### Data shown:
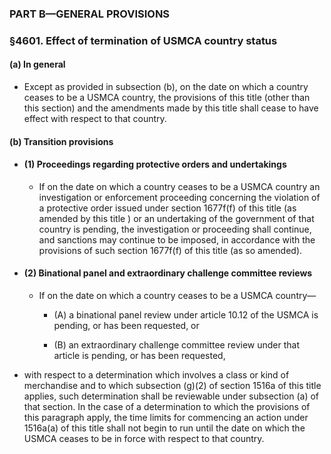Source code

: ### PART B—GENERAL PROVISIONS

### §4601. Effect of termination of USMCA country status
#### (a) In general
* Except as provided in subsection (b), on the date on which a country ceases to be a USMCA country, the provisions of this title (other than this section) and the amendments made by this title shall cease to have effect with respect to that country.

#### (b) Transition provisions
* #### (1) Proceedings regarding protective orders and undertakings
  * If on the date on which a country ceases to be a USMCA country an investigation or enforcement proceeding concerning the violation of a protective order issued under section 1677f(f) of this title (as amended by this title&nbsp;) or an undertaking of the government of that country is pending, the investigation or proceeding shall continue, and sanctions may continue to be imposed, in accordance with the provisions of such section 1677f(f) of this title (as so amended).

* #### (2) Binational panel and extraordinary challenge committee reviews
  * If on the date on which a country ceases to be a USMCA country—

    * (A) a binational panel review under article 10.12 of the USMCA is pending, or has been requested, or

    * (B) an extraordinary challenge committee review under that article is pending, or has been requested,


* with respect to a determination which involves a class or kind of merchandise and to which subsection (g)(2) of section 1516a of this title applies, such determination shall be reviewable under subsection (a) of that section. In the case of a determination to which the provisions of this paragraph apply, the time limits for commencing an action under 1516a(a) of this title shall not begin to run until the date on which the USMCA ceases to be in force with respect to that country.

### Problem:
Pictures don't belong in the copy. Transcribe every record exactly as it appears.

### Your response:
Source code

: ### PART B—GENERAL PROVISIONS

### §4601. Effect of termination of USMCA country status
#### (a) In general
* Except as provided in subsection (b), on the date on which a country ceases to be a USMCA country, the provisions of this title (other than this section) and the amendments made by this title shall cease to have effect with respect to that country.

#### (b) Transition provisions
* #### (1) Proceedings regarding protective orders and undertakings
  * If on the date on which a country ceases to be a USMCA country an investigation or enforcement proceeding concerning the violation of a protective order issued under section 1677f(f) of this title (as amended by this title&nbsp;) or an undertaking of the government of that country is pending, the investigation or proceeding shall continue, and sanctions may continue to be imposed, in accordance with the provisions of such section 1677f(f) of this title (as so amended).

* #### (2) Binational panel and extraordinary challenge committee reviews
  * If on the date on which a country ceases to be a USMCA country—

    * (A) a binational panel review under article 10.12 of the USMCA is pending, or has been requested, or

    * (B) an extraordinary challenge committee review under that article is pending, or has been requested,


* with respect to a determination which involves a class or kind of merchandise and to which subsection (g)(2) of section 1516a of this title applies, such determination shall be reviewable under subsection (a) of that section. In the case of a determination to which the provisions of this paragraph apply, the time limits for commencing an action under 1516a(a) of this title shall not begin to run until the date on which the USMCA ceases to be in force with respect to that country.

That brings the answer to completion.